Kilkenny Group Dublin office plan opposed

By Gordon Deegan

The Kilkenny Group, luxury goods and retailing business, the Kilkenny Group has warned that a planned €100m office development, backed by beef baron Larry Goodman, will result in “serious consequences” and job losses for its flagship store in Dublin.

The group operates a Kilkenny Shop on Dublin’s Nassau St, where it employs 88 people, with an additional 20 people employed for the busy Christmas period.

A plan to redevelop the adjacent Setanta Centre, owned by Mr Goodman and his son, into an eight-storey office block that could employ 1,600 people when complete is due to be ruled on this month.

The plan proposes the redevelopment of the Setanta Centre, which was built in the mid-1970s, and aims to leave the Kilkenny Shop, which is included on the site, untouched.
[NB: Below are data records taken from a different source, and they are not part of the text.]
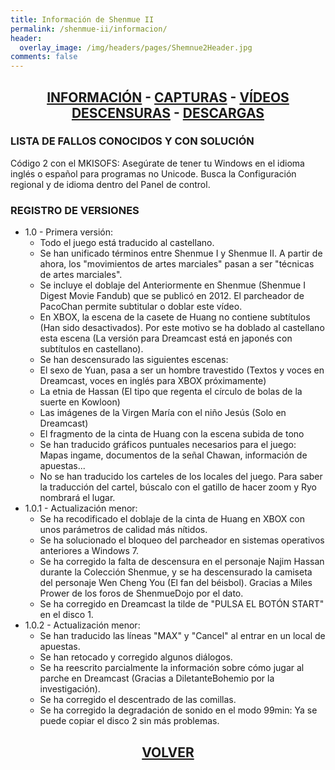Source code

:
 ```yaml
---
title: Información de Shenmue II
permalink: /shenmue-ii/informacion/
header:
  overlay_image: /img/headers/pages/Shemnue2Header.jpg
comments: false
---
```

<h2 style="text-align: center;"><strong><a href="/shenmue-ii/informacion/">INFORMACIÓN</a> - <a href="/shenmue-ii/capturas/">CAPTURAS</a> - <a href="/shenmue-ii/videos/">VÍDEOS</a><br>  
<a href="/shenmue-ii/descensuras/">DESCENSURAS</a> - <a href="/shenmue-ii/descargar/">DESCARGAS</a></strong></h2>

### LISTA DE FALLOS CONOCIDOS Y CON SOLUCIÓN
Código 2 con el MKISOFS: Asegúrate de tener tu Windows en el idioma inglés o español para programas no Unicode. Busca la Configuración regional y de idioma dentro del Panel de control.

### REGISTRO DE VERSIONES

* 1.0 - Primera versión:
  - Todo el juego está traducido al castellano.  
  - Se han unificado términos entre Shenmue I y Shenmue II. A partir de ahora, los "movimientos de artes marciales" pasan a ser "técnicas de artes marciales".  
  - Se incluye el doblaje del Anteriormente en Shenmue (Shenmue I Digest Movie Fandub) que se publicó en 2012. El parcheador de PacoChan permite subtitular o doblar este vídeo.  
  - En XBOX, la escena de la casete de Huang no contiene subtítulos (Han sido desactivados). Por este motivo se ha doblado al castellano esta escena (La versión para Dreamcast está en japonés con subtítulos en castellano).  
  - Se han descensurado las siguientes escenas:  
  - El sexo de Yuan, pasa a ser un hombre travestido (Textos y voces en Dreamcast, voces en inglés para XBOX próximamente)  
  - La etnia de Hassan (El tipo que regenta el círculo de bolas de la suerte en Kowloon)  
  - Las imágenes de la Virgen María con el niño Jesús (Solo en Dreamcast)  
  - El fragmento de la cinta de Huang con la escena subida de tono  
  - Se han traducido gráficos puntuales necesarios para el juego: Mapas ingame, documentos de la señal Chawan, información de apuestas...  
  - No se han traducido los carteles de los locales del juego. Para saber la traducción del cartel, búscalo con el gatillo de hacer zoom y Ryo nombrará el lugar.
* 1.0.1 - Actualización menor:
  - Se ha recodificado el doblaje de la cinta de Huang en XBOX con unos parámetros de calidad más nítidos.  
  - Se ha solucionado el bloqueo del parcheador en sistemas operativos anteriores a Windows 7.  
  - Se ha corregido la falta de descensura en el personaje Najim Hassan durante la Colección Shenmue, y se ha descensurado la camiseta del personaje Wen Cheng You (El fan del béisbol). Gracias a Miles Prower de los foros de ShenmueDojo por el dato.  
  - Se ha corregido en Dreamcast la tilde de "PULSA EL BOTÓN START" en el disco 1.
* 1.0.2 - Actualización menor:
  - Se han traducido las líneas "MAX" y "Cancel" al entrar en un local de apuestas.
  - Se han retocado y corregido algunos diálogos.
  - Se ha reescrito parcialmente la información sobre cómo jugar al parche en Dreamcast (Gracias a DiletanteBohemio por la investigación).
  - Se ha corregido el descentrado de las comillas.
  - Se ha corregido la degradación de sonido en el modo 99min: Ya se puede copiar el disco 2 sin más problemas.

<h2 style="text-align: center;"><strong><a href="/shenmue-ii/">VOLVER</a></strong></h2>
However, in a comprehensive objection requesting that Dublin City Council refuse planning permission for the project, consultants for the Kilkenny Group said that the proposals “will result in significant harmful impacts” on its store, “both during and following construction”.

The objection states that more than 1m shoppers visit the Kilkenny store, cafe, and restaurant each year.

It also claims that construction works for the office block project “will significantly impact the Kilkenny Shop financially, with our client raising genuine concerns regarding the viability of the store during the proposed development activities”.

Future Analytics Consulting, on behalf of the Kilkenny Group, said that “this impact upon the number of jobs supported by the Kilkenny Shop should not be underestimated”.

The planning proposal states that the existing buildings “have reached the end of their useful life and are no longer fit for purpose”.

According to KSN Construction Consultants, “the demolition of outdated office space and its replacement with good-quality office space will assist in attracting headquarter type uses”.

A report lodged with the plans further states that “the provision of high-quality extended floor plates, more in keeping with modern occupier requirements, will facilitate agglomeration economies in the area and, by extension, will make Dublin City more competitive when it comes to attracting international headquarters in the financial, technology, and business services sector”.